Indolent_Bard@reddit
So basically, you'd need to work with each Wayland compositor individually and add that functionality natively. Yeah, that's a tall order.
RemasteredArch@reddit
Yeah, I don’t have a real comment here, just that it sucks. I imagine the only solution here is in the Wayland spec, which I know too little about to comment upon. Utterly voice looks very cool though, great work!
Decent-Principle8918@reddit (OP)
I would love to check that out, honestly I need to take some computer hardware, and software classes. I’m dyslexic though so the software portion is out of the question, unless I can setup alts.
RemasteredArch@reddit
That’s alright! No shame in not wanting to become a software developer just to be able to use your computer (I just like this stuff because I’m a huge nerd about tech).
If you’re still interested in learning more about it, but prefer speeches to articles, I can also recommend Matt’s talk on it: Modernizing Accessibility for Desktop Linux - Matt Campbell, GNOME Foundation.

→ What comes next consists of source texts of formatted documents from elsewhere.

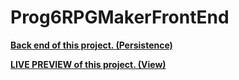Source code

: # Prog6RPGMakerFrontEnd

**[Back end of this project. (Persistence)](https://github.com/FCGF/Prog6RPGMakerBackEnd)**


**[LIVE PREVIEW of this project. (View)](https://igorfachini.github.io/Prog6RPGMakerFrontEnd/pages/index.html)**

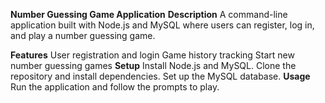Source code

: **Number Guessing Game Application**
**Description**
A command-line application built with Node.js and MySQL where users can register, log in, and play a number guessing game.

**Features**
User registration and login
Game history tracking
Start new number guessing games
**Setup**
Install Node.js and MySQL.
Clone the repository and install dependencies.
Set up the MySQL database.
**Usage**
Run the application and follow the prompts to play.
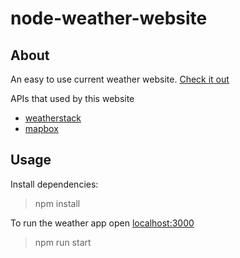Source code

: # node-weather-website

## About
An easy to use current weather website. [Check it out](https://muratyvs-weather-application.herokuapp.com/)

APIs that used by this website

* [weatherstack](weatherstack.com)
* [mapbox](mapbox.com)

## Usage

Install dependencies:

 > npm install
 
 
To run the weather app open [localhost:3000](http://localhost:3000/) 

 > npm run start
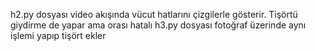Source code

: h2.py dosyası video akışında vücut hatlarını çizgilerle gösterir. Tişörtü giydirme de yapar ama orası hatalı
h3.py dosyası fotoğraf üzerinde aynı işlemi yapıp tişört ekler

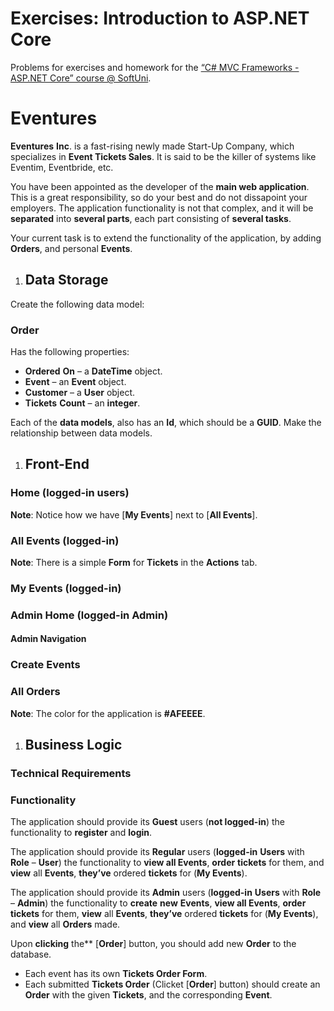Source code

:﻿
# **Exercises: Introduction to ASP.NET Core**
Problems for exercises and homework for the [“C# MVC Frameworks - ASP.NET Core” course @ SoftUni](https://softuni.bg/trainings/2197/csharp-mvc-frameworks-asp-net-core-november-2018).
# **Eventures**
**Eventures** **Inc**. is a fast-rising newly made Start-Up Company, which specializes in **Event Tickets Sales**. It is said to be the killer of systems like Eventim, Eventbride, etc.

You have been appointed as the developer of the **main web application**. This is a great responsibility, so do your best and do not dissapoint your employers. The application functionality is not that complex, and it will be **separated** into **several parts**, each part consisting of **several tasks**. 

Your current task is to extend the functionality of the application, by adding **Orders**, and personal **Events**.
1. ## **Data Storage**
Create the following data model:
### **Order**
Has the following properties:

- **Ordered** **On** – a **DateTime** object.
- **Event** – an **Event** object.
- **Customer** – a **User** object.
- **Tickets** **Count** – an **integer**.

Each of the **data models**, also has an **Id**, which should be a **GUID**. Make the relationship between data models.
1. ## **Front-End**
### **Home (logged-in users)**

**Note**: Notice how we have [**My Events**] next to [**All Events**].


### **All Events (logged-in)**
**Note**: There is a simple **Form** for **Tickets** in the **Actions** tab.
### **My Events (logged-in)**

### **Admin Home (logged-in Admin)**

#### **Admin Navigation**

### **Create Events**

### **All Orders**

**Note**: The color for the application is **#AFEEEE**.
1. ## **Business Logic**
### **Technical Requirements**
### **Functionality**
The application should provide its **Guest** users (**not logged-in**) the functionality to **register** and **login**.

The application should provide its **Regular** users (**logged-in** **Users** with **Role** – **User**) the functionality to **view all Events**, **order** **tickets** for them, and **view** all **Events**, **they’ve** ordered **tickets** for (**My Events**).

The application should provide its **Admin** users (**logged-in** **Users** with **Role** – **Admin**) the functionality to **create** **new** **Events**, **view all Events**, **order** **tickets** for them, **view** all **Events**, **they’ve** ordered **tickets** for (**My Events**), and **view** all **Orders** made.

Upon **clicking** the** [**Order**] button, you should add new **Order** to the database.

- Each event has its own **Tickets Order Form**.
- Each submitted **Tickets Order** (Clicket [**Order**] button) should create an **Order** with the given **Tickets**, and the corresponding **Event**.

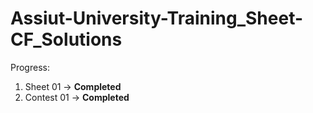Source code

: # Assiut-University-Training_Sheet-CF_Solutions

Progress:

1. Sheet 01 -> <b>Completed</b>
2. Contest 01 -> <b>Completed</b>
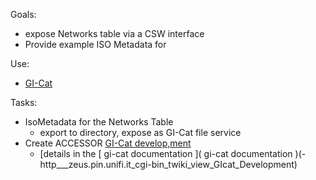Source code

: 
Goals:
* expose Networks table via a CSW interface
* Provide example ISO Metadata for

Use: 
* [GI-Cat](http://zeus.pin.unifi.it/cgi-bin/twiki/view/GIcat)

Tasks:
* IsoMetadata for the Networks Table
	* export to directory, expose as GI-Cat file service
* Create ACCESSOR [GI-Cat develop,ment](http://zeus.pin.unifi.it/cgi-bin/twiki/view/GIcat/Development)
	* [details in the [ gi-cat documentation ]( gi-cat documentation )(-http___zeus.pin.unifi.it_cgi-bin_twiki_view_GIcat_Development)
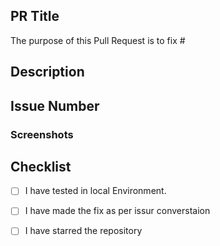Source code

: ## PR Title
<!--- Describe the problems, issues, or needs driving this feature/fix and include links to related issues -->
The purpose of this Pull Request is to fix #<issue-number>

## Description
<!---  Describe the solutions that this feature/fix will introduce to resolve the problems described above -->

## Issue Number
<!--- Describe how you are implementing the solutions. Include a link to a Markdown file or Google doc if the feature write-up is too long to paste here. -->

### Screenshots
<!---  Include an animated GIF or screenshot if the change affects the UI.  -->
  

##  Checklist
- [ ] I have tested in local Environment.
- [ ] I have made the fix as per issur converstaion
- [ ] I have starred the repository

Decent-Principle8918@reddit (OP)
I am but idk how far I’ll get, and trust me if I could becoming a software or tech expert I would the pay is amazing!
lynnlei@reddit
fwiw my wife works with someone who uses dictation to code due to disability so it's not restricted at all. they unfortunately work through windows though
Decent-Principle8918@reddit (OP)
Yeah there’s another big issues, that code doesn’t go into long term memory. It goes into short meaning even if I try I’d never be able to retain it. Unless I make a customs alt text, where I effectively rename the code commands to something I can remember. Then maybe just maybe it would work
lynnlei@reddit
im just saying if this is a dream of yours you can do it. your idea there will help for sure. if it's not then don't sweat it. :)
Decent-Principle8918@reddit (OP)
It’s more of a sorta interest. It’d be awesome but in the second hand I don’t have time, and love my job
StrikeSpiritual2624@reddit
Try using Ubuntu - that is easier to install and manage and may have better text to speech functionality.
irelephant_T_T@reddit
accessibility imo is a big problem with linux.
sebexyt155@reddit
Try out DeepSpeech or GCP
ShrimpsLikeCakes@reddit
Speech note is what I use personally for tts and stt
6950X_Titan_X_Pascal@reddit
mac is amazingly great
yotties@reddit
speech-to-text is becoming more and more available in the cloud. That is greatly reducing the dependence on specific hardware. Word-online, google-docs, Onlyoffice etc. all have reasonable speech-to-text available. Software like dragon is great but it locks you in terribly.
Decent-Principle8918@reddit (OP)
Yeah but I need it in the browser, and other system functions
yotties@reddit
It will be interesting to see if cloud-apps become more suitable for system functions. But I would not wait for it.
gebgebgebgebgeb@reddit
I use/am a developer of Numen and sprec
archontwo@reddit
Kdeconnect works on steamdeck
Decent-Principle8918@reddit (OP)
Kdeconnect doesn’t do speech to text, it does text message syncing. It works so so for iOS
FangLeone2526@reddit
Kde connect can send input to your device, and your phone likely has speech to text input built in. It would work to just input text via speech. It would not be as nice to use as nerd-dictation or similar.
Posiris610@reddit
It’s a couple years old, but the Linux Destination podcast did an episode on Accessibility and had some suggestions if I recall. They also had a couple people they were interviewing as well that worked in the development of said services for Linux. It’s episode 284, and may be helpful.
cratercamper@reddit
Be in Linux and have Windows in virtualbox then
CodeMurmurer@reddit
Yep looks aren't switching to Linux based on these responses.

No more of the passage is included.